What is needed – Given the records below, pull every line with the word "compared" into the answer.

[Records from a collection]
[Start of section]
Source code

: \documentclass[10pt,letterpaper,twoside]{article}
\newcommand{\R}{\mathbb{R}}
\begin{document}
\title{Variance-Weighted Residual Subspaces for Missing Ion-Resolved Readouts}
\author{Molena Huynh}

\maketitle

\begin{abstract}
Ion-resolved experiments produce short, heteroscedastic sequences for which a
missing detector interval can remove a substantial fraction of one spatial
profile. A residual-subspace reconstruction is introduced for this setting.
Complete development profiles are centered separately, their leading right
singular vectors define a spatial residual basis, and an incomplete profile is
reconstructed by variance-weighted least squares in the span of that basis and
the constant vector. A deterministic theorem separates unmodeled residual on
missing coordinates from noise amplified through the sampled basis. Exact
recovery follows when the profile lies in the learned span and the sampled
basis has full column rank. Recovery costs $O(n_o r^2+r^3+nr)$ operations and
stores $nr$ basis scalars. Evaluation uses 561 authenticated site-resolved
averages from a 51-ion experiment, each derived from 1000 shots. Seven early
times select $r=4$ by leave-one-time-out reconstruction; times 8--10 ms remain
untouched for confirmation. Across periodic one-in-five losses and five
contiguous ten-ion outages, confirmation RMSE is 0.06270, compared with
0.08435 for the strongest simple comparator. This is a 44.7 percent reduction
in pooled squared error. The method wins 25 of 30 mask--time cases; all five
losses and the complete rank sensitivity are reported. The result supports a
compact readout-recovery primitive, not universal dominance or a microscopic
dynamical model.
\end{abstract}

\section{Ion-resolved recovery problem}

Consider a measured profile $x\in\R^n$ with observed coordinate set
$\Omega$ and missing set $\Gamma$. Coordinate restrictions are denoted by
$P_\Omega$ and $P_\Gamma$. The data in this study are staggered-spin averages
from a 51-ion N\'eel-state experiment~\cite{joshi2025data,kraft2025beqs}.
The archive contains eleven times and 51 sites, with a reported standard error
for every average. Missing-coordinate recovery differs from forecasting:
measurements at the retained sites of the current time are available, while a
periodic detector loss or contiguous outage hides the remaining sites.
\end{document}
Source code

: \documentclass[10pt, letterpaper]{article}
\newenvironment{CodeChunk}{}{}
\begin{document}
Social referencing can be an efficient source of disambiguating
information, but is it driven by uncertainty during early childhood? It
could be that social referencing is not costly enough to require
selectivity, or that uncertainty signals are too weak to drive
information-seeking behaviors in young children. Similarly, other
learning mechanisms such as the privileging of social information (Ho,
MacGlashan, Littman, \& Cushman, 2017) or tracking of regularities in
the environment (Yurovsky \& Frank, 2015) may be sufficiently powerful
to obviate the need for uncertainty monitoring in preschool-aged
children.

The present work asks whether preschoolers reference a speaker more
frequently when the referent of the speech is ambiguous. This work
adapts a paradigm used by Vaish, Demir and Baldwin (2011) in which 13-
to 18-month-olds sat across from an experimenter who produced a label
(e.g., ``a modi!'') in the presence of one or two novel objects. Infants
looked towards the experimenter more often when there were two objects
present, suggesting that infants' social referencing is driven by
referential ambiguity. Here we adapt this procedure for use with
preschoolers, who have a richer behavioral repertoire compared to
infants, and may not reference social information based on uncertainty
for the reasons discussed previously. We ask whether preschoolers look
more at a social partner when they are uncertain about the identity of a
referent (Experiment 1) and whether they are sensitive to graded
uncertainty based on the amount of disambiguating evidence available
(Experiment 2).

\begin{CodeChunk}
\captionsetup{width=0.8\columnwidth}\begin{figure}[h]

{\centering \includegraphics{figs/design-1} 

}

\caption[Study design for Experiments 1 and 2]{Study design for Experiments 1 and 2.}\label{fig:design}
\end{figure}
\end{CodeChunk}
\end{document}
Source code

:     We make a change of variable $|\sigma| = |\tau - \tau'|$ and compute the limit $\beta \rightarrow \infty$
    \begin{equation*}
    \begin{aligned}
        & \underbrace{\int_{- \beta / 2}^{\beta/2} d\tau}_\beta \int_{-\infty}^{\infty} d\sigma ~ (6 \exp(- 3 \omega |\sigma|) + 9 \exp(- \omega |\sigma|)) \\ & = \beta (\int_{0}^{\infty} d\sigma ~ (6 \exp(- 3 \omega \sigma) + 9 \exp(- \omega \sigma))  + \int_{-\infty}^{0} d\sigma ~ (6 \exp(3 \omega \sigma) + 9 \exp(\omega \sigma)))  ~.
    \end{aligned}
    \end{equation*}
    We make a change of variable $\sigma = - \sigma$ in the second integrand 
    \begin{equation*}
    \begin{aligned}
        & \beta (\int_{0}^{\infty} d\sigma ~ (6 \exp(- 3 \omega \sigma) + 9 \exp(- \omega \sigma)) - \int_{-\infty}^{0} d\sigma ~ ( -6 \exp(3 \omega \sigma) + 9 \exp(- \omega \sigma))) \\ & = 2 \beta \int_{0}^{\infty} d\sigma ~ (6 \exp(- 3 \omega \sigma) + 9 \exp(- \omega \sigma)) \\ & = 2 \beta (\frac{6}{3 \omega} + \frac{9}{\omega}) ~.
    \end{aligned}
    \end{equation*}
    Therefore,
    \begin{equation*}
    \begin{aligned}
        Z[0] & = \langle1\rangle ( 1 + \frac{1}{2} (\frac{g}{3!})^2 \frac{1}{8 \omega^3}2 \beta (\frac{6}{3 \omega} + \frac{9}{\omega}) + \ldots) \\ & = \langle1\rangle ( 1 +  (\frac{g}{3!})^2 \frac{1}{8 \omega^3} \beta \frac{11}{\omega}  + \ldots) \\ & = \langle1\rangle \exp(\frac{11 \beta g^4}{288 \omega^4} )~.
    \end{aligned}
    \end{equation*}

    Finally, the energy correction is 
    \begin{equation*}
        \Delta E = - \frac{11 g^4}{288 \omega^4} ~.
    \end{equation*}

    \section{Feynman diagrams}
[End of section]
Solution –
contiguous ten-ion outages, confirmation RMSE is 0.06270, compared with
preschoolers, who have a richer behavioral repertoire compared to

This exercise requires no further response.